* [Data section]
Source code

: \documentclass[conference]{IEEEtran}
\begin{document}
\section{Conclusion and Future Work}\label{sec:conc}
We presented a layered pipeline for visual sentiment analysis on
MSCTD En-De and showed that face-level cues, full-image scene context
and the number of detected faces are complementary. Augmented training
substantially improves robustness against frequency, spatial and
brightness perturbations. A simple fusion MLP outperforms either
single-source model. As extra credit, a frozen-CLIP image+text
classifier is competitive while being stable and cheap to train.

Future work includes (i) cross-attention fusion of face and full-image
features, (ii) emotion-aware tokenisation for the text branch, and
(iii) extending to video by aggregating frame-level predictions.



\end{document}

* [Instructions for the task] An exact copy of the lines from the one with "(iii) extending to" through the last line of the listing is the whole answer.

* [Result of this exercise]
(iii) extending to video by aggregating frame-level predictions.



\end{document}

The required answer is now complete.